Portland White. Carrara. Calacatta. Statuario. These are the names Granite Transformations has chosen for its new ‘Marble’ Collection of engineered stone surfaces.
Granite Transformations offers to add a 6.5mm veneer to existing worktops, providing a transformation that can often be achieved in a day. Its products are man made.
The newly launched Marble Collection offers, says Granite Transformations, "the look and elegance of a natural marble stone but with all the performance characteristic of a Granite Transformations engineered stone surface".
Granite Transformations says of the four initial designs in its Marble Collection: "Carrara, featuring a traditional marble look of white and blue-grey soft veins; Calacatta, with its understated gold veining; Portland White, a natural vintage cement look; Statuario, a refined, yet impressive grey veined marble on a white background."
As well as being used to cover kitchen worktops and splashbacks, Granite Transformations' thin slabs are also used in bathrooms and utility rooms, and as floor and wall coverings.
Stone Federation’s Quarry Group, supported by other stone organisations in Europe, including EuroRoc, of which the British Federation is a member, has been championing the case for ‘geographical identification’ (GI) protection for natural stone (see ‘From the rock face’ below).
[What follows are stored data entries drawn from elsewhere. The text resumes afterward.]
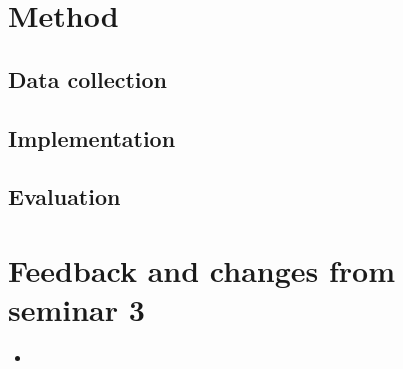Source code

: \documentclass{sigchi}
\begin{document}
\section{Method}
\subsection{Data collection}
\subsection{Implementation}
\subsection{Evaluation}




\balance{}




\newpage
\appendix{}
\section{Feedback and changes from seminar 3}


\begin{itemize}
\item 
\end{itemize}
\end{document}
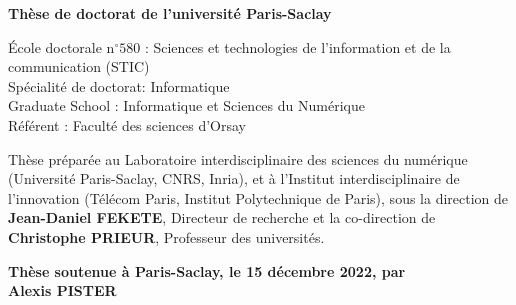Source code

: \documentclass[12pt,a4paper, twoside, headings=small]{book}
\begin{document}
\begin{titlepage}
        \fontsize{8}{12}\selectfont

        \vspace{1.5cm}

        \normalsize
        \textbf{Thèse de doctorat de l'université Paris-Saclay} \\

        \vspace{6mm}

        \small École doctorale n$^{\circ}580$ : Sciences et technologies de l’information et de la communication (STIC)\\
        \small Spécialité de doctorat: Informatique\\
        \small Graduate School : Informatique et Sciences du Numérique\\
        \small Référent : Faculté des sciences d’Orsay \\
        \vspace{6mm}

        \footnotesize Thèse préparée au Laboratoire interdisciplinaire des sciences du numérique (Université Paris-Saclay, CNRS, Inria), et à l'Institut interdisciplinaire de l'innovation (Télécom Paris, Institut Polytechnique de Paris), sous la direction de \textbf{Jean-Daniel FEKETE}, Directeur de recherche et la co-direction de \textbf{Christophe PRIEUR}, Professeur des universités. \\

        \vspace{15mm}

        \textbf{Thèse soutenue à Paris-Saclay, le 15 décembre 2022, par}\\
        \bigskip
        \Large {\color{Prune} \textbf{Alexis PISTER}} %

        \vspace{\fill} %


\end{titlepage}
\end{document}
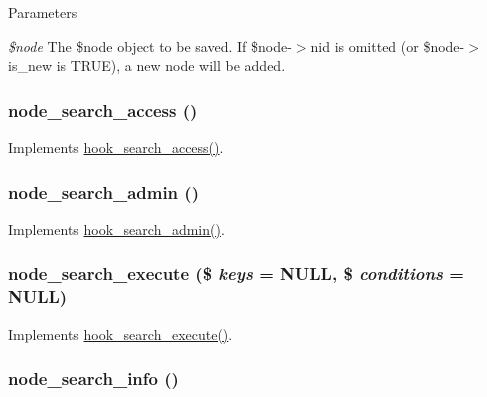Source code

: \begin{DoxyParams}{Parameters}
\item[{\em \$node}]The \$node object to be saved. If \$node-\/$>$nid is omitted (or \$node-\/$>$is\_\-new is TRUE), a new node will be added. \end{DoxyParams}
\hypertarget{node_8module_a2fca75042f74ce9312bf000b0d9dd6ea}{
\subsubsection[{node\_\-search\_\-access}]{\setlength{\rightskip}{0pt plus 5cm}node\_\-search\_\-access ()}}
\label{node_8module_a2fca75042f74ce9312bf000b0d9dd6ea}
Implements \hyperlink{group__search_gac49e6fd7370e65efeaf484ec992de1f0}{hook\_\-search\_\-access()}. \hypertarget{node_8module_a68eda145ae4169ab8ed713b50ff035c8}{
\subsubsection[{node\_\-search\_\-admin}]{\setlength{\rightskip}{0pt plus 5cm}node\_\-search\_\-admin ()}}
\label{node_8module_a68eda145ae4169ab8ed713b50ff035c8}
Implements \hyperlink{group__search_gae7c7a4e3d4ee63b5aab3742b0e12624e}{hook\_\-search\_\-admin()}. \hypertarget{node_8module_ad7047dcdd1c1934351adb73de080c640}{
\subsubsection[{node\_\-search\_\-execute}]{\setlength{\rightskip}{0pt plus 5cm}node\_\-search\_\-execute (\$ {\em keys} = {\ttfamily NULL}, \/  \$ {\em conditions} = {\ttfamily NULL})}}
\label{node_8module_ad7047dcdd1c1934351adb73de080c640}
Implements \hyperlink{group__search_ga00be3e4a3b64ad73f8ad1304a450cee5}{hook\_\-search\_\-execute()}. \hypertarget{node_8module_a37b324db553dbb556ae8932d72bf1fba}{
\subsubsection[{node\_\-search\_\-info}]{\setlength{\rightskip}{0pt plus 5cm}node\_\-search\_\-info ()}}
Albion Stone, which mines limestone from the Dorset island of Portland, has been among the advocates for extending GI, which currently only covers food and drink products such as Melton Mowbray pork pies and Champagne.
Portland is one of the earliest examples of a stone name being taken for a man-made product – Ordinary Portland Cement was so called when it was invented in the 19th century because it was said to look like the stone.